Copy each line from the entries that the word "operators" appears in.

(Excerpts from a dataset)
___

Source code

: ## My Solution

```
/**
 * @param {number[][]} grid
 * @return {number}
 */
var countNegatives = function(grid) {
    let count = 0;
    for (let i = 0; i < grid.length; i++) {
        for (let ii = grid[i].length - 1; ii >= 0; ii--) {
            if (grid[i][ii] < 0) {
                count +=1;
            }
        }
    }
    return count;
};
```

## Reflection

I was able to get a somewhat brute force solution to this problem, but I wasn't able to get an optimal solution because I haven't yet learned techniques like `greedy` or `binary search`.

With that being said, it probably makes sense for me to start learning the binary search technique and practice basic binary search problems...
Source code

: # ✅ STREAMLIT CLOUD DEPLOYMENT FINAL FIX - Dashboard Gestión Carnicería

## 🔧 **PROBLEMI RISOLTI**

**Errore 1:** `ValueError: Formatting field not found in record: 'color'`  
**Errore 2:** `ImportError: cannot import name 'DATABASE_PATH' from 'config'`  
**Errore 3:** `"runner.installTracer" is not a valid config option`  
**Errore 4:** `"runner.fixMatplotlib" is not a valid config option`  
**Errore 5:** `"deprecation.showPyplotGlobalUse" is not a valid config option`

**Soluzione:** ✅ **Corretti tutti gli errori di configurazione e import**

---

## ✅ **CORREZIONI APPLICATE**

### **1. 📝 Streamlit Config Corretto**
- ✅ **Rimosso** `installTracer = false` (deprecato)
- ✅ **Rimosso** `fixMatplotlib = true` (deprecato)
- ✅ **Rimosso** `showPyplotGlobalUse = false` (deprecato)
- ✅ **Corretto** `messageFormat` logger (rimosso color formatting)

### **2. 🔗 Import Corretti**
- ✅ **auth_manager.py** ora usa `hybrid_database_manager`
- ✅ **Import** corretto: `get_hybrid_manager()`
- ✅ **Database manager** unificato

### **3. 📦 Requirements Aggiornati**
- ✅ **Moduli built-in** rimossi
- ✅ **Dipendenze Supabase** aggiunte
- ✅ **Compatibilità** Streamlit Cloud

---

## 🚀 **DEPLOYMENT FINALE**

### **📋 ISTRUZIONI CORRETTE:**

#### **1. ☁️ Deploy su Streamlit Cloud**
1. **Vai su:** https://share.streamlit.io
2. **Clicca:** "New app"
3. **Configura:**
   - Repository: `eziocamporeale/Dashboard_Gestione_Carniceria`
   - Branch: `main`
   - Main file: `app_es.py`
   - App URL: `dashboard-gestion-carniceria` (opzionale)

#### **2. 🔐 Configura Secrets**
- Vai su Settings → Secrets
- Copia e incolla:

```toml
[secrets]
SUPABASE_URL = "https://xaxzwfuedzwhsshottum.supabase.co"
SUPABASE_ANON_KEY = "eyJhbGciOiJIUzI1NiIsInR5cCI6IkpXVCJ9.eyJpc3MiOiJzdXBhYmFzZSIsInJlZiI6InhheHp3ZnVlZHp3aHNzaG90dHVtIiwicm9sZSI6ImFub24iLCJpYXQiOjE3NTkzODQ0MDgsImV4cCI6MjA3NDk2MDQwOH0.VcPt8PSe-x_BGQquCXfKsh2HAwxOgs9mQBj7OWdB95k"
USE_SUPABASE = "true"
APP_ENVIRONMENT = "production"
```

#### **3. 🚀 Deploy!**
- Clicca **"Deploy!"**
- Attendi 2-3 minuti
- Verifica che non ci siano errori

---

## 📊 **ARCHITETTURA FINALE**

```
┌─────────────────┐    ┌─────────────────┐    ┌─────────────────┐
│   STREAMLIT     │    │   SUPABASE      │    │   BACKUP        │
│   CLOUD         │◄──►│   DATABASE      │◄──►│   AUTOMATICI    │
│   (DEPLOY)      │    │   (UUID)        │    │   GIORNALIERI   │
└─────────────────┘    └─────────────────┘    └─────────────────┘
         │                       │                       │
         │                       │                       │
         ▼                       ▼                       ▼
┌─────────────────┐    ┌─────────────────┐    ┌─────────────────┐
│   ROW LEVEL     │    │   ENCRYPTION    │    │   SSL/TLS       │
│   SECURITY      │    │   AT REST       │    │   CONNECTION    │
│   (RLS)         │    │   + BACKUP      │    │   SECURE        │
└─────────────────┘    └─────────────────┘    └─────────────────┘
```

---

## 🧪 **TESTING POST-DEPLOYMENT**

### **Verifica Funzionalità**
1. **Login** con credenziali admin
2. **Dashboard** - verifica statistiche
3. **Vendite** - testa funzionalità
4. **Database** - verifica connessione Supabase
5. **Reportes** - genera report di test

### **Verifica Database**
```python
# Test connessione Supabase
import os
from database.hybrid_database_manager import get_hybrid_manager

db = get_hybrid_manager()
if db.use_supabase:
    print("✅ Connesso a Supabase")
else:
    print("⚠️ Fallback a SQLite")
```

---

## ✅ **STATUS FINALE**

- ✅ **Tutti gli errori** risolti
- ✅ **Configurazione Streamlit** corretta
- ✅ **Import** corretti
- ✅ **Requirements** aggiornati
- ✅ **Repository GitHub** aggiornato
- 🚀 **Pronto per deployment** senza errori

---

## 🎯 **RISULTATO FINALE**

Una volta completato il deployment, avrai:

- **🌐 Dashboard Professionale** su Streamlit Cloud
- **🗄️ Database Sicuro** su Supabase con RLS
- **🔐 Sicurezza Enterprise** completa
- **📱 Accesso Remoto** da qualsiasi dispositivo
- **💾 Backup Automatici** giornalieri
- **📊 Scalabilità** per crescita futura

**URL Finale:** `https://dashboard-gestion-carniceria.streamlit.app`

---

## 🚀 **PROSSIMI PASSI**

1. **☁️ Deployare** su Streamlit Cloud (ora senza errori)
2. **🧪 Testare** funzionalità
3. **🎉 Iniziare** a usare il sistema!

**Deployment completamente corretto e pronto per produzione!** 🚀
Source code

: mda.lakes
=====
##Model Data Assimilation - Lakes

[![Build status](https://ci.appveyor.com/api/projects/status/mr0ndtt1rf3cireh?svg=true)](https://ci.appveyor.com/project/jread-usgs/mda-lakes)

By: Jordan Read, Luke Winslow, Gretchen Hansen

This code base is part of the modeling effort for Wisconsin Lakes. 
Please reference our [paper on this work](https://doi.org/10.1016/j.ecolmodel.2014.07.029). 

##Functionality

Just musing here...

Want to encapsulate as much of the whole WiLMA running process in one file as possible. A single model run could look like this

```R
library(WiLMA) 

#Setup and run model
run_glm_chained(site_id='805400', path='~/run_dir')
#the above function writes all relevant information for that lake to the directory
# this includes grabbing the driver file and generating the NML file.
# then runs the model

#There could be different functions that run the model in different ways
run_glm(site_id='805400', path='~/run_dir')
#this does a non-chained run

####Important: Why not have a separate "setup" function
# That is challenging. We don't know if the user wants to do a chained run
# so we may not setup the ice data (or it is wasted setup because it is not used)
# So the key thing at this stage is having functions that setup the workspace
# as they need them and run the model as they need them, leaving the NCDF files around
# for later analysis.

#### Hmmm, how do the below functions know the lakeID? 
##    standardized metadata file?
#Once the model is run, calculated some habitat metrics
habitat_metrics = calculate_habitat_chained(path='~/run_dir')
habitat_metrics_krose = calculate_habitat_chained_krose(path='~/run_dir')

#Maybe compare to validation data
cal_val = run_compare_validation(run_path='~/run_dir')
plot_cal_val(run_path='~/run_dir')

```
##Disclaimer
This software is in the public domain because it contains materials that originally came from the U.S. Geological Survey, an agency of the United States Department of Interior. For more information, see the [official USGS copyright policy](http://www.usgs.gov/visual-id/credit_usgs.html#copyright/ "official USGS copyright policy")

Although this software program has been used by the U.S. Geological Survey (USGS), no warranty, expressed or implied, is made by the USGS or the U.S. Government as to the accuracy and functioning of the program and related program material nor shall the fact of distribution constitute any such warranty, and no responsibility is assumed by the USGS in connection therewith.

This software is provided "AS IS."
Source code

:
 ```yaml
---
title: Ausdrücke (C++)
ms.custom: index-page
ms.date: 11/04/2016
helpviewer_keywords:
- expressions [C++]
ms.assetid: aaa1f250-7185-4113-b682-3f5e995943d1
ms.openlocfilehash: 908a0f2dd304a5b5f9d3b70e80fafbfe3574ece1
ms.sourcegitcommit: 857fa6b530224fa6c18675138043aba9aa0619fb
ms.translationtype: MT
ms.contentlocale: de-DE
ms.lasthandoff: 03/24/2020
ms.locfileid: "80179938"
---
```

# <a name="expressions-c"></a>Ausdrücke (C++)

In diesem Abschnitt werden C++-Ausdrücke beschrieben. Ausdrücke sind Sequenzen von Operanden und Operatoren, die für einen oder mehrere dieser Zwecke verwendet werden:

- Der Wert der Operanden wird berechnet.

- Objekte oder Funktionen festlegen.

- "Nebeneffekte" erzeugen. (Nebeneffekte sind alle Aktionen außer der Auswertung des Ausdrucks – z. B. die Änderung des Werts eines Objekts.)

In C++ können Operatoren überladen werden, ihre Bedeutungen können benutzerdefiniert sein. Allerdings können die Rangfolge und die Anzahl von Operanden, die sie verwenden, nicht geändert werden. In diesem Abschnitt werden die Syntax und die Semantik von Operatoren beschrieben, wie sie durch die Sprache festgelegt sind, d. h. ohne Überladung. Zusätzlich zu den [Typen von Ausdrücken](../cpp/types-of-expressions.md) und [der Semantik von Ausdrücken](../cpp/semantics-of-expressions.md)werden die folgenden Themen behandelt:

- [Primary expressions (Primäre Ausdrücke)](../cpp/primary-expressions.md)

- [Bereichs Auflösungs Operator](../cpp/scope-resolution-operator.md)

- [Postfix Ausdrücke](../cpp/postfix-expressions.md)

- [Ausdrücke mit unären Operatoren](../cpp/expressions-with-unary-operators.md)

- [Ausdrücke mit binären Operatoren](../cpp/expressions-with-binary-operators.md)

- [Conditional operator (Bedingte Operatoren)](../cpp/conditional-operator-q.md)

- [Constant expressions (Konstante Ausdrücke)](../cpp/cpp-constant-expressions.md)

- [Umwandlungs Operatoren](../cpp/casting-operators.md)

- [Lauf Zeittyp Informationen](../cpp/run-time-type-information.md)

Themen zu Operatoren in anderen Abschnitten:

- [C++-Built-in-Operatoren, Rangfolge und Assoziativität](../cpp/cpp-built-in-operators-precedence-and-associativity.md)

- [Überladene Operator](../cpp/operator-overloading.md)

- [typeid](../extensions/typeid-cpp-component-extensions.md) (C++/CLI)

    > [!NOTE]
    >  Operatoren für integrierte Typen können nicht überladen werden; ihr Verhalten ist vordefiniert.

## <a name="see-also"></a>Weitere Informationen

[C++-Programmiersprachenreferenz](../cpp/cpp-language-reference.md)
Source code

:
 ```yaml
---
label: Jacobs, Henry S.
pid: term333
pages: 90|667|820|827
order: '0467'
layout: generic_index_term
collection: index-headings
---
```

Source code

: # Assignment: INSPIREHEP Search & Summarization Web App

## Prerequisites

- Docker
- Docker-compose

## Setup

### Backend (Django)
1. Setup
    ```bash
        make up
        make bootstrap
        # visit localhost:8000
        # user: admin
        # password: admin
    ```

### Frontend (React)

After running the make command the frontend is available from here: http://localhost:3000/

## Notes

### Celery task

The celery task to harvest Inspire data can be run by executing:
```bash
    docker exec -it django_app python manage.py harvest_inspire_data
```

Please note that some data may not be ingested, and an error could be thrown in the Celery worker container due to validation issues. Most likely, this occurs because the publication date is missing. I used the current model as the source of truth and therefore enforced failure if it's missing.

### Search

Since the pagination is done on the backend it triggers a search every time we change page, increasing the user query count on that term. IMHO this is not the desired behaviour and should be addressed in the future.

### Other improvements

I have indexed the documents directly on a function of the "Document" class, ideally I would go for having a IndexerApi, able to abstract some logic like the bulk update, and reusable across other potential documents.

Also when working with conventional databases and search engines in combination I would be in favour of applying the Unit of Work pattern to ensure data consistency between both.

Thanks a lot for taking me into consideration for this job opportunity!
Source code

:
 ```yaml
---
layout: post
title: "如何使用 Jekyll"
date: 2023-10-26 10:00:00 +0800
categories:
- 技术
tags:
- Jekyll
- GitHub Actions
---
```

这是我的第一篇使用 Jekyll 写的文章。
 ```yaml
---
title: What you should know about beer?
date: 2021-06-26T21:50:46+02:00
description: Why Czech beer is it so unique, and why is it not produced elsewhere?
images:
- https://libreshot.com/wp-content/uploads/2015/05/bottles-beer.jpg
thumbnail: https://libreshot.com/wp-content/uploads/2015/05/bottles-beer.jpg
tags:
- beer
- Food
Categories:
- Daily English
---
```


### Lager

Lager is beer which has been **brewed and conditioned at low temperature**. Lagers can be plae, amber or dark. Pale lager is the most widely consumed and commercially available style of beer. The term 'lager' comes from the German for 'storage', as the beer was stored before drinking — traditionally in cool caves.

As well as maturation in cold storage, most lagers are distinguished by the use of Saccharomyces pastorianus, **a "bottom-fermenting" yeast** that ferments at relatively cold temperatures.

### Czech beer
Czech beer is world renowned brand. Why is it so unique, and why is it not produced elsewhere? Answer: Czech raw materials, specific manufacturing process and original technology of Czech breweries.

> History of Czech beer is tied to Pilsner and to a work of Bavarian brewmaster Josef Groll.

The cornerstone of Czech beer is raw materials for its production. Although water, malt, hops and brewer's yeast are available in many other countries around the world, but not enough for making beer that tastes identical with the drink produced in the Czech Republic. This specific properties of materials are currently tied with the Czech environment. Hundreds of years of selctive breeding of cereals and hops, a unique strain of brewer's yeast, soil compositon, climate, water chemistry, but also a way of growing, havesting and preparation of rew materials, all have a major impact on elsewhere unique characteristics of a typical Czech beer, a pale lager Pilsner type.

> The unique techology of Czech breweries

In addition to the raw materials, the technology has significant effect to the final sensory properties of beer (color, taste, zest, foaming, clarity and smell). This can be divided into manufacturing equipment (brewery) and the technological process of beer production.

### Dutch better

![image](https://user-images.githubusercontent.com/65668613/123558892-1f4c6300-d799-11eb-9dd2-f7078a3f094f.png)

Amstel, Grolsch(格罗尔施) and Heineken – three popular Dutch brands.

___

== REPLY ==
- [Ausdrücke mit unären Operatoren](../cpp/expressions-with-unary-operators.md)
- [Ausdrücke mit binären Operatoren](../cpp/expressions-with-binary-operators.md)
- [Umwandlungs Operatoren](../cpp/casting-operators.md)
- [C++-Built-in-Operatoren, Rangfolge und Assoziativität](../cpp/cpp-built-in-operators-precedence-and-associativity.md)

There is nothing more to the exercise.